[WHAT YOU SHOULD DO]: Write down every entry below once more, exactly.

━━━━━ EXTRACTED DATA ━━━━━

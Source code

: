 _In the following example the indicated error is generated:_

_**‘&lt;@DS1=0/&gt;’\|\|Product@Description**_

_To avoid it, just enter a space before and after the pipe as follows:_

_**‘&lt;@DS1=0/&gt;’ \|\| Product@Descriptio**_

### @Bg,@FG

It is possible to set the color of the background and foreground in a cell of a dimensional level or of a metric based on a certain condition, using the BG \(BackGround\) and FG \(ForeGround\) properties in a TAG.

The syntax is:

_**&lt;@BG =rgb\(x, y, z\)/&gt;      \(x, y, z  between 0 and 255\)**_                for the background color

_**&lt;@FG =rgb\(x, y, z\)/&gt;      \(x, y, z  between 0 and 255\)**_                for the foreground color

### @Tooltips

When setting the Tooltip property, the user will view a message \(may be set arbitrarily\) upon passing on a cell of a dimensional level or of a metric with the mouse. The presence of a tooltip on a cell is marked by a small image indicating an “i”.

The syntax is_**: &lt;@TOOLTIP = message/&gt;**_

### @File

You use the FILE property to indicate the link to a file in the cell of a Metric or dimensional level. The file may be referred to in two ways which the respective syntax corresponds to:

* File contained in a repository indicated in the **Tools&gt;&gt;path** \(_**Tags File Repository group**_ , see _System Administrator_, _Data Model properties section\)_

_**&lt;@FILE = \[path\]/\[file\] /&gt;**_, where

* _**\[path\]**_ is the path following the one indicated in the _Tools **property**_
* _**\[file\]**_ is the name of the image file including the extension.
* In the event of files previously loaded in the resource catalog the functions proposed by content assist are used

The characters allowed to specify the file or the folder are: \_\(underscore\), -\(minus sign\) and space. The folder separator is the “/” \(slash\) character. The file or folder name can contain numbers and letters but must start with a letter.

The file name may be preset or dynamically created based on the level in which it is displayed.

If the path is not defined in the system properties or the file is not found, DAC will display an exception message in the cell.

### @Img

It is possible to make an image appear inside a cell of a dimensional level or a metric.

━━━━━

[REPLY TO THE TASK]:
Source code

: _In the following example the indicated error is generated:_

_**‘&lt;@DS1=0/&gt;’\|\|Product@Description**_

_To avoid it, just enter a space before and after the pipe as follows:_

_**‘&lt;@DS1=0/&gt;’ \|\| Product@Descriptio**_

### @Bg,@FG

It is possible to set the color of the background and foreground in a cell of a dimensional level or of a metric based on a certain condition, using the BG \(BackGround\) and FG \(ForeGround\) properties in a TAG.

The syntax is:

_**&lt;@BG =rgb\(x, y, z\)/&gt;      \(x, y, z  between 0 and 255\)**_                for the background color

_**&lt;@FG =rgb\(x, y, z\)/&gt;      \(x, y, z  between 0 and 255\)**_                for the foreground color

### @Tooltips

When setting the Tooltip property, the user will view a message \(may be set arbitrarily\) upon passing on a cell of a dimensional level or of a metric with the mouse. The presence of a tooltip on a cell is marked by a small image indicating an “i”.

The syntax is_**: &lt;@TOOLTIP = message/&gt;**_

### @File

You use the FILE property to indicate the link to a file in the cell of a Metric or dimensional level. The file may be referred to in two ways which the respective syntax corresponds to:

* File contained in a repository indicated in the **Tools&gt;&gt;path** \(_**Tags File Repository group**_ , see _System Administrator_, _Data Model properties section\)_

_**&lt;@FILE = \[path\]/\[file\] /&gt;**_, where

* _**\[path\]**_ is the path following the one indicated in the _Tools **property**_
* _**\[file\]**_ is the name of the image file including the extension.
* In the event of files previously loaded in the resource catalog the functions proposed by content assist are used

The characters allowed to specify the file or the folder are: \_\(underscore\), -\(minus sign\) and space. The folder separator is the “/” \(slash\) character. The file or folder name can contain numbers and letters but must start with a letter.

The file name may be preset or dynamically created based on the level in which it is displayed.

If the path is not defined in the system properties or the file is not found, DAC will display an exception message in the cell.

### @Img

It is possible to make an image appear inside a cell of a dimensional level or a metric.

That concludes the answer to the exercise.